To do —
Your task is to find every line of the data that holds the string "device" and copy it.

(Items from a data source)
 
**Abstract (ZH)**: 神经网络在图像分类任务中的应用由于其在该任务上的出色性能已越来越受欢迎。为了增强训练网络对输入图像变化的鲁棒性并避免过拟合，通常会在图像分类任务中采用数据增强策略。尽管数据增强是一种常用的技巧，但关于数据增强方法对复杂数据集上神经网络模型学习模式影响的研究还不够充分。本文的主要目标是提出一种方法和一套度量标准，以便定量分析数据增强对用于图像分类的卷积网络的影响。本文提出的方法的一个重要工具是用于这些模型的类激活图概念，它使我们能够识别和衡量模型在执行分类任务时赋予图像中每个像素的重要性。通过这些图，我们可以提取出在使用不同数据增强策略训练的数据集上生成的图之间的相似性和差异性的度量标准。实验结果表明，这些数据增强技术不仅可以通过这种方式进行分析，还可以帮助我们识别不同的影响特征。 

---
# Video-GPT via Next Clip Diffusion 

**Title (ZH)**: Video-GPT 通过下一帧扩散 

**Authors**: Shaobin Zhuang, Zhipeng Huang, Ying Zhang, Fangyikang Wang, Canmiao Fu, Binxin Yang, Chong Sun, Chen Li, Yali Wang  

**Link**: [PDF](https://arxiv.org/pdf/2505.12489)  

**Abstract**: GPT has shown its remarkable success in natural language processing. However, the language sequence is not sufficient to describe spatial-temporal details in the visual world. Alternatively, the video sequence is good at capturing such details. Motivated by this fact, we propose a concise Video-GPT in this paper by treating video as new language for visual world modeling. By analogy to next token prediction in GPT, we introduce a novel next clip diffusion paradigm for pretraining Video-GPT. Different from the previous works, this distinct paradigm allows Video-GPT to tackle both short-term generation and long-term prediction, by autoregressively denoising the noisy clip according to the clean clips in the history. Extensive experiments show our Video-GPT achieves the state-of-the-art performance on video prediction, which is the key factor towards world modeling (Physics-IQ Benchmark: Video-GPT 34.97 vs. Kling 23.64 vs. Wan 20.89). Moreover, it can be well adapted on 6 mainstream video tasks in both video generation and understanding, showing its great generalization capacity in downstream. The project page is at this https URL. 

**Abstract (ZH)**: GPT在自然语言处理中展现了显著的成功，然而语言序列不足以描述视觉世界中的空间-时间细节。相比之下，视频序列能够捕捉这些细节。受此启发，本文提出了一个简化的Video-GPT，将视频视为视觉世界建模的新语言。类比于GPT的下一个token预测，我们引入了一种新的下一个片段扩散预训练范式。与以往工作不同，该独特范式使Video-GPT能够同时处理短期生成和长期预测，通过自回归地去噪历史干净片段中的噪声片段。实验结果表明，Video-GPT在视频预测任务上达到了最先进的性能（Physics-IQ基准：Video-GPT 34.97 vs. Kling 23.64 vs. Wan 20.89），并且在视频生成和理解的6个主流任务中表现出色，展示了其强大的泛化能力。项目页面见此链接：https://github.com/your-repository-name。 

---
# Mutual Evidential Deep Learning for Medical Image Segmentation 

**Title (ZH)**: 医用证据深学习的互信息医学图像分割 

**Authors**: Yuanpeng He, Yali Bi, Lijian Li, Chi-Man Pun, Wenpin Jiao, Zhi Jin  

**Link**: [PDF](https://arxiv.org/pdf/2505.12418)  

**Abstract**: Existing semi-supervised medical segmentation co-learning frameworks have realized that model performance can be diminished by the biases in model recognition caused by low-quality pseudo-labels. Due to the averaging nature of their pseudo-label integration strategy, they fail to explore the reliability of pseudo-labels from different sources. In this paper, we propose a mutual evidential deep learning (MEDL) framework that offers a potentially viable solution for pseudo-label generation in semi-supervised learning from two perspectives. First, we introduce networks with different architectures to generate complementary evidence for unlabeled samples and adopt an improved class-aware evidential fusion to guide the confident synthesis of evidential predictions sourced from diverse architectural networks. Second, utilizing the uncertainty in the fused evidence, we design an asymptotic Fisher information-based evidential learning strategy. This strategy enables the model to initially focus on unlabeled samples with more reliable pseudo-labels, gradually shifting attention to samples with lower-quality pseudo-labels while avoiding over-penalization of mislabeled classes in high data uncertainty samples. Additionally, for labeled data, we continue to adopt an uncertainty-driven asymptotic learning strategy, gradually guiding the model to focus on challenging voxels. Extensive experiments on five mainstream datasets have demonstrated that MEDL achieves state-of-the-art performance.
--
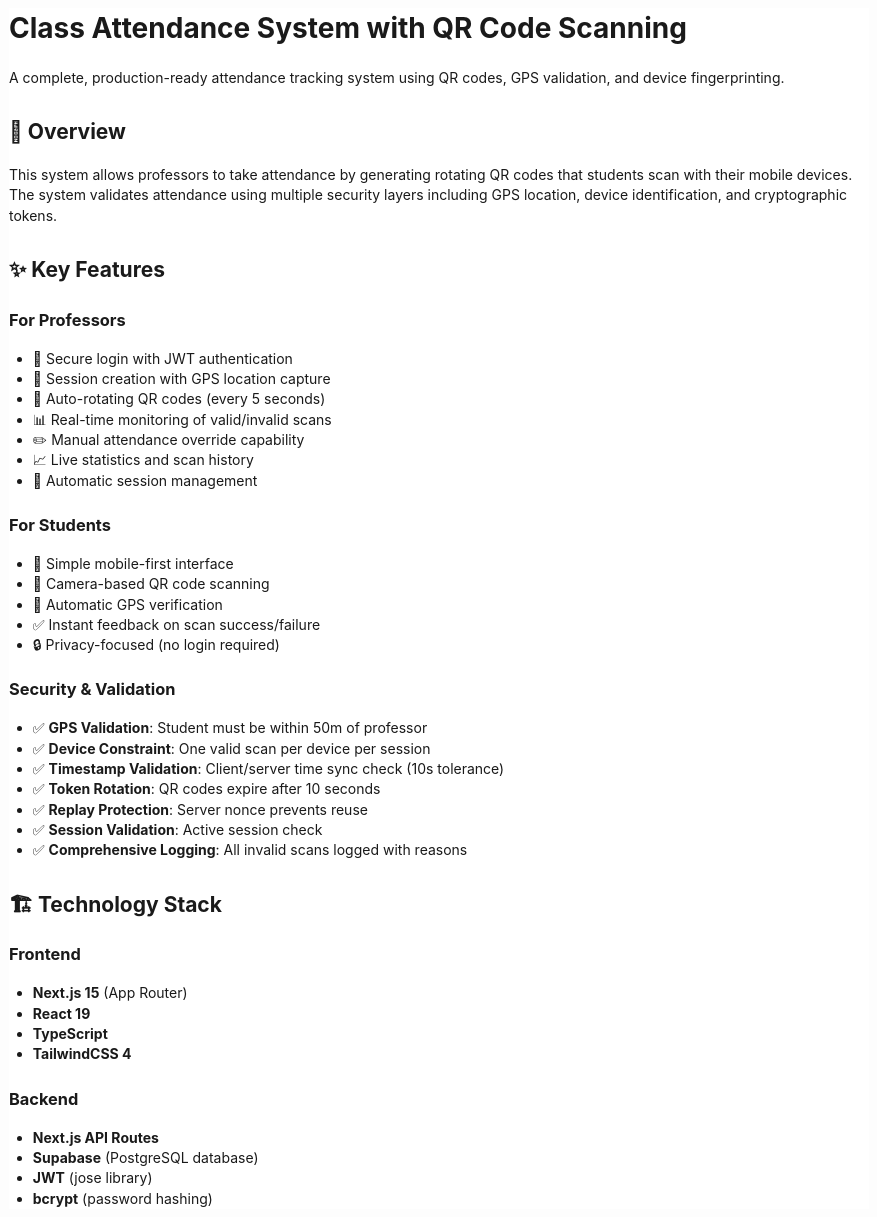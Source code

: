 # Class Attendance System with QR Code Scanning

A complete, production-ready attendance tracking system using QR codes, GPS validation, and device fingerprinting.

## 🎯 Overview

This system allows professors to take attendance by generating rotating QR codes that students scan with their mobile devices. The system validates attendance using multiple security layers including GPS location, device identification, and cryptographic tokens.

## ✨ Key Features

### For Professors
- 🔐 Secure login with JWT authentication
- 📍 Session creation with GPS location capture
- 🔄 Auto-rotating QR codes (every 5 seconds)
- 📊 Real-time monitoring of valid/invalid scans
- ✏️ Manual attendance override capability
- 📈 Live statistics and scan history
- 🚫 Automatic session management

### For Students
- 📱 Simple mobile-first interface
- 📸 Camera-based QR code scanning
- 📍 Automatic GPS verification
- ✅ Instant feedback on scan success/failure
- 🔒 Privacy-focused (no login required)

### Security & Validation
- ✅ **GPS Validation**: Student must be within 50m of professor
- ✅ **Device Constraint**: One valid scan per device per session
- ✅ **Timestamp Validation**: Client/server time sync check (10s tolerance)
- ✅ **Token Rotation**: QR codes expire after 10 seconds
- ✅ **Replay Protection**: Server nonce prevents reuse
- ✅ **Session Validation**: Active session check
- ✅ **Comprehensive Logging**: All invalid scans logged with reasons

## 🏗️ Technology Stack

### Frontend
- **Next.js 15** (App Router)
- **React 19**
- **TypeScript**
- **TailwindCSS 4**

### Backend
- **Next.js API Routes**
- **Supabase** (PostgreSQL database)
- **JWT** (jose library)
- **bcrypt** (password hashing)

Exercise result —
A complete, production-ready attendance tracking system using QR codes, GPS validation, and device fingerprinting.
This system allows professors to take attendance by generating rotating QR codes that students scan with their mobile devices. The system validates attendance using multiple security layers including GPS location, device identification, and cryptographic tokens.
- ✅ **Device Constraint**: One valid scan per device per session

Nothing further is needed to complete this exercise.